* **Data supplied**
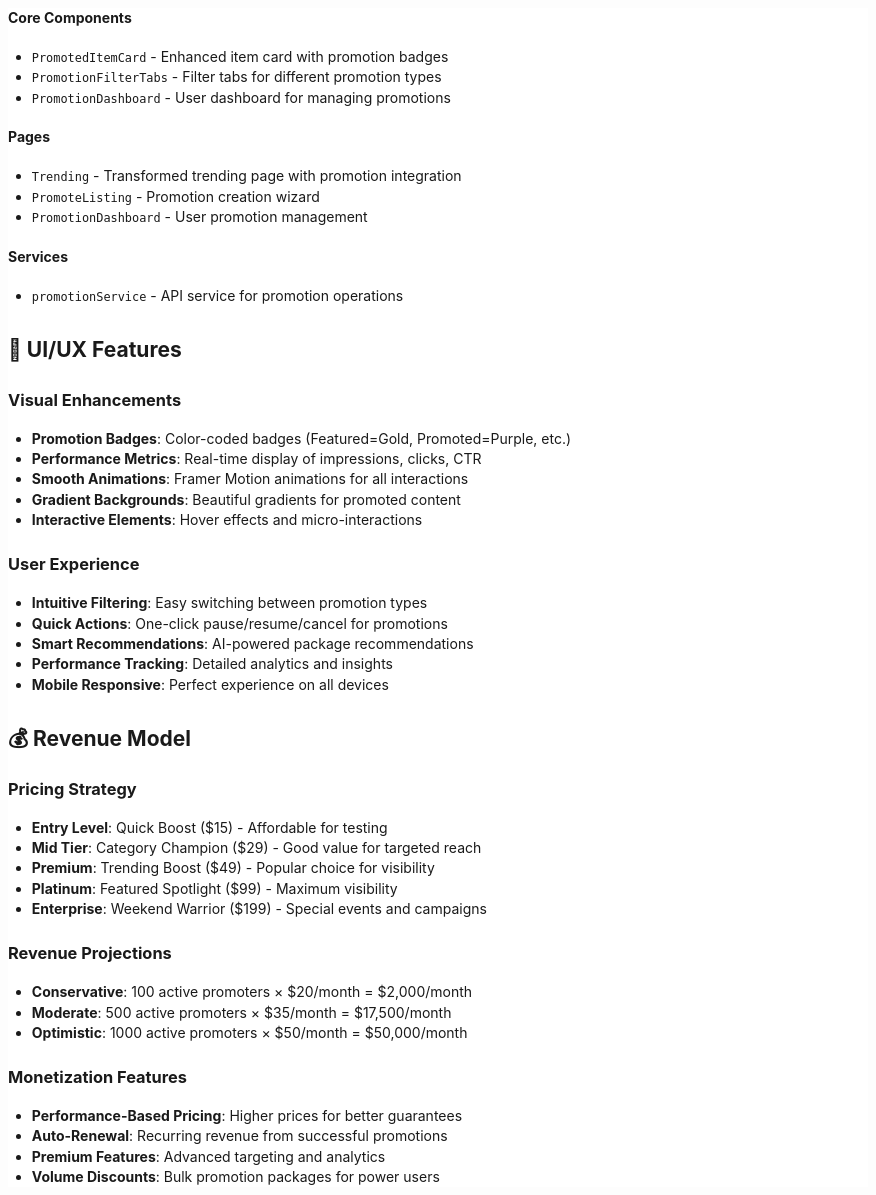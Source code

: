 #### Core Components
- `PromotedItemCard` - Enhanced item card with promotion badges
- `PromotionFilterTabs` - Filter tabs for different promotion types
- `PromotionDashboard` - User dashboard for managing promotions

#### Pages
- `Trending` - Transformed trending page with promotion integration
- `PromoteListing` - Promotion creation wizard
- `PromotionDashboard` - User promotion management

#### Services
- `promotionService` - API service for promotion operations

## 🎨 UI/UX Features

### **Visual Enhancements**
- **Promotion Badges**: Color-coded badges (Featured=Gold, Promoted=Purple, etc.)
- **Performance Metrics**: Real-time display of impressions, clicks, CTR
- **Smooth Animations**: Framer Motion animations for all interactions
- **Gradient Backgrounds**: Beautiful gradients for promoted content
- **Interactive Elements**: Hover effects and micro-interactions

### **User Experience**
- **Intuitive Filtering**: Easy switching between promotion types
- **Quick Actions**: One-click pause/resume/cancel for promotions
- **Smart Recommendations**: AI-powered package recommendations
- **Performance Tracking**: Detailed analytics and insights
- **Mobile Responsive**: Perfect experience on all devices

## 💰 Revenue Model

### **Pricing Strategy**
- **Entry Level**: Quick Boost ($15) - Affordable for testing
- **Mid Tier**: Category Champion ($29) - Good value for targeted reach
- **Premium**: Trending Boost ($49) - Popular choice for visibility
- **Platinum**: Featured Spotlight ($99) - Maximum visibility
- **Enterprise**: Weekend Warrior ($199) - Special events and campaigns

### **Revenue Projections**
- **Conservative**: 100 active promoters × $20/month = $2,000/month
- **Moderate**: 500 active promoters × $35/month = $17,500/month  
- **Optimistic**: 1000 active promoters × $50/month = $50,000/month

### **Monetization Features**
- **Performance-Based Pricing**: Higher prices for better guarantees
- **Auto-Renewal**: Recurring revenue from successful promotions
- **Premium Features**: Advanced targeting and analytics
- **Volume Discounts**: Bulk promotion packages for power users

* **Task goal**
Scan the listing above for the line that has "- **Interactive Elements**: Hover", then copy exactly from that line through the line that has "- **Smart Recommendations**: AI-powered".

* **Response area**
- **Interactive Elements**: Hover effects and micro-interactions

### **User Experience**
- **Intuitive Filtering**: Easy switching between promotion types
- **Quick Actions**: One-click pause/resume/cancel for promotions
- **Smart Recommendations**: AI-powered package recommendations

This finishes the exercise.